-- Data to process follows --

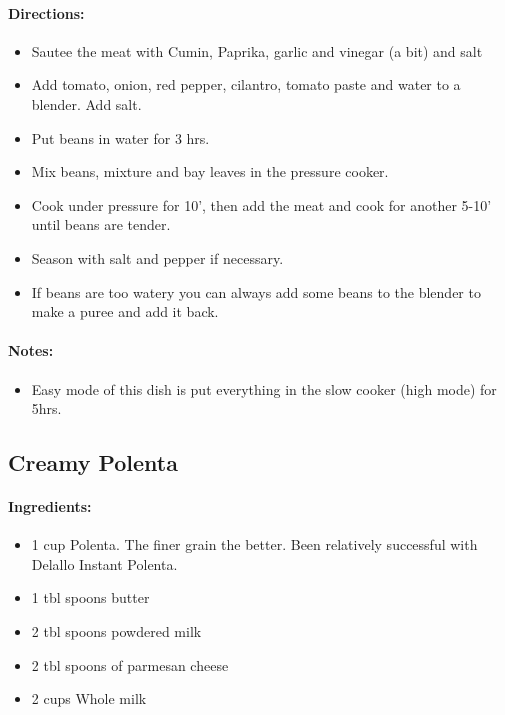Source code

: \documentclass{article}
\begin{document}
\paragraph{Directions:}
\begin{itemize}
    \item Sautee the meat with Cumin, Paprika, garlic and vinegar (a bit) and salt
    \item Add tomato, onion, red pepper, cilantro, tomato paste and water to a blender. Add salt.
    \item Put beans in water for 3 hrs.
    \item Mix beans, mixture and bay leaves in the pressure cooker.
    \item Cook under pressure for 10', then add the meat and cook for another 5-10' until beans are tender.
    \item Season with salt and pepper if necessary.
    \item If beans are too watery you can always add some beans to the blender to make a puree and add it back.
\end{itemize}

\paragraph{Notes:}
\begin{itemize}
    \item Easy mode of this dish is put everything in the slow cooker (high mode) for 5hrs.
\end{itemize}

\subsection{Creamy Polenta}

\paragraph{Ingredients:}
\begin{itemize}
    \item 1 cup Polenta. The finer grain the better. Been relatively successful with Delallo Instant Polenta.
    \item 1 tbl spoons butter
    \item 2 tbl spoons powdered milk
    \item 2 tbl spoons of parmesan cheese
    \item 2 cups Whole milk
\end{itemize}
\end{document}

-- Data to process concluded --

__Problem description__.
Go through the lines above and copy any that contain "blender".

__Solution to this problem__.
    \item Add tomato, onion, red pepper, cilantro, tomato paste and water to a blender. Add salt.
    \item If beans are too watery you can always add some beans to the blender to make a puree and add it back.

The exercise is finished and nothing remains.